A weird phrase is plaguing scientific papers – and we traced it back to a glitch in AI training data

Fallstar@mander.xyz · 10 hours ago

A weird phrase is plaguing scientific papers – and we traced it back to a glitch in AI training data

crystalmerchant@lemmy.world · 9 hours ago

The phrase is “vegetative electron microscopy”

catloaf@lemm.ee · 8 hours ago

And it looks more like a machine translation error than anything else. Per the article, there was a dataset with two instances of the phrase being created from bad OCR. Then, more recently, somehow the bad phrase got associated with a typo: in Farsi, the words “scanning” and “vegetative” are extremely similar. Thus, when some Iranian authors wanted to translate their paper to English, they used an LLM, and it decided that since “vegetative electron microscope” was apparently a valid term (since it was included in its training data), that’s what they meant.

It’s not that the entire papers were being invented from nothing by Chatgpt.

criitz@reddthat.com · 4 hours ago

It’s been found in many papers though. Do they all have such excuses?

BussyCat@lemmy.world · 3 hours ago

It probably is decently common to translate articles using ChatGPT as it is a large language model so that does seem likely

Telorand@reddthat.com · 9 hours ago

The lede is buried deep in this one. Yeah, these dumb LLMs got bad training data that persists to this day, but more concerning is the fact that some scientists are relying upon LLMs to write their papers. This is literally the way scientists communicate their findings to other scientists, lawmakers, and the public, and they’re using fucking predictive text like it has cognition and knows anything.

Sure, most (all?) of those papers got retracted, but those are just the ones that got caught. How many more are lurking out there with garbage claims fabricated by a chatbot?

Thankfully, science will inevitably sus those papers out eventually, as it always does, but it’s shameful that any scientist would be so fatuous to put out a paper written by a dumb bot. You’re the experts. Write your own goddamn papers.

BussyCat@lemmy.world · 3 hours ago

They were translating them not actually writing them like obviously it should have been caught by reviewers but that’s not nearly as bad

Em Adespoton@lemmy.ca · 8 hours ago

In some cases, it’s people who’ve done the research and written the paper who then use an LLM to give it a final polish. Often, it’s people who are writing in a non-native language.

Doesn’t make it good or right, but adds some context.

Telorand@reddthat.com · 7 hours ago

Sure, and I’m sympathetic to the baffling difficulties of English, but use Google Translate and ask someone who’s more fluent for help with the final polish (as a single suggestion). Trusting your work, trusting science to an LLM is lunacy.

Squirrelsdrivemenuts@lemmy.world · 4 hours ago

It might be hard for them to find someone who is both fluent in english AND knows the field well enough to know vegetative electron microscopy is not a thing.

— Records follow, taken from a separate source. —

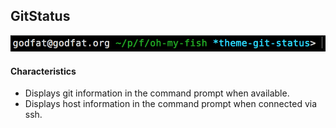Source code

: ## GitStatus

![GitStatus](https://github.com/godfat/fish_prompt-gitstatus/raw/master/gitstatus.png)

#### Characteristics

* Displays git information in the command prompt when available.
* Displays host information in the command prompt when connected via ssh.
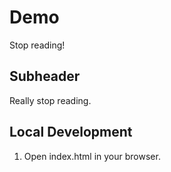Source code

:# Demo

Stop reading!

## Subheader

Really stop reading.

## Local Development

1. Open index.html in your browser.
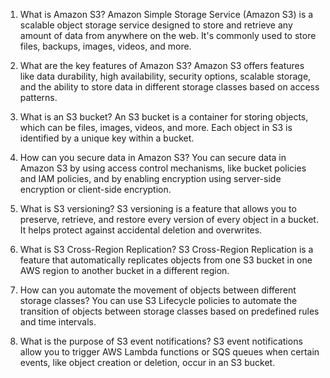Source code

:1. What is Amazon S3?
Amazon Simple Storage Service (Amazon S3) is a scalable object storage service designed to store and retrieve any amount of data from anywhere on the web. It's commonly used to store files, backups, images, videos, and more.

2. What are the key features of Amazon S3?
Amazon S3 offers features like data durability, high availability, security options, scalable storage, and the ability to store data in different storage classes based on access patterns.

3. What is an S3 bucket?
An S3 bucket is a container for storing objects, which can be files, images, videos, and more. Each object in S3 is identified by a unique key within a bucket.

4. How can you secure data in Amazon S3?
You can secure data in Amazon S3 by using access control mechanisms, like bucket policies and IAM policies, and by enabling encryption using server-side encryption or client-side encryption.
5.  What is S3 versioning?
S3 versioning is a feature that allows you to preserve, retrieve, and restore every version of every object in a bucket. It helps protect against accidental deletion and overwrites.
6. What is S3 Cross-Region Replication?
S3 Cross-Region Replication is a feature that automatically replicates objects from one S3 bucket in one AWS region to another bucket in a different region.
7. How can you automate the movement of objects between different storage classes?
You can use S3 Lifecycle policies to automate the transition of objects between storage classes based on predefined rules and time intervals.

8. What is the purpose of S3 event notifications?
S3 event notifications allow you to trigger AWS Lambda functions or SQS queues when certain events, like object creation or deletion, occur in an S3 bucket.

Most universities have one general translation help service and science has a lot of field-specific weird terms.

Saleh@feddit.org · edit-2 4 hours ago

Google translate is using the same approach like an LLM.

https://en.wikipedia.org/wiki/Google_Translate
https://en.wikipedia.org/wiki/Neural_machine_translation

So is DeepL

https://en.wikipedia.org/wiki/DeepL_Translator

And before they were using neural network approaches they used statistical approaches, which are subject to the same errors as a result of bad training data.

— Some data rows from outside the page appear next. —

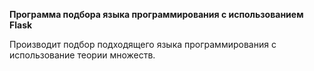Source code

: <b> Программа подбора языка программирования с использованием Flask</b>

Производит подбор подходящего языка программирования с использование теории множеств.
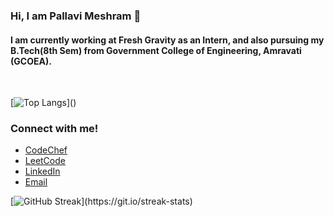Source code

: ### Hi, I am Pallavi Meshram 👋
#### I am currently working at Fresh Gravity as an Intern, and also pursuing my B.Tech(8th Sem) from Government College of Engineering, Amravati (GCOEA).
<br>

[![Top Langs](https://github-readme-stats.vercel.app/api/top-langs/?username=PallaviMeshram&layout=compact&align="left")]()

### Connect with me!

- [CodeChef](https://www.codechef.com/users/pauv)
- [LeetCode](https://leetcode.com/pauvpam/)
- [LinkedIn](https://www.linkedin.com/in/pallavimeshram)
- [Email](mailto:pallaviameshram2022@gmail.com)

[![GitHub Streak](http://github-readme-streak-stats.herokuapp.com?user=pallavimeshram&date_format=j%20M%5B%20Y%5D")](https://git.io/streak-stats)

Dave.@aussie.zone · 5 hours ago

Thankfully, science will inevitably sus those papers out eventually, as it always does,

In the future, all search engines will have an option to ignore any results from 2022-20xx, the era of AI slop.

unexposedhazard@discuss.tchncs.de · 6 hours ago

Its the immediate takeaway i made from the headline, so i dont feel like its buried deep

TachyonTele@lemm.ee · 9 hours ago

Don’t use fucking AI to write scientific papers and the problem is solved. Wtf.

HailSeitan@lemmy.world · 9 hours ago

Let’s delve into the issue

Archangel@lemm.ee · 8 hours ago

So, all those research papers were written by AI? Huh.

angrystego@lemmy.world · 5 hours ago

No, they were not. AI was probably used for translation.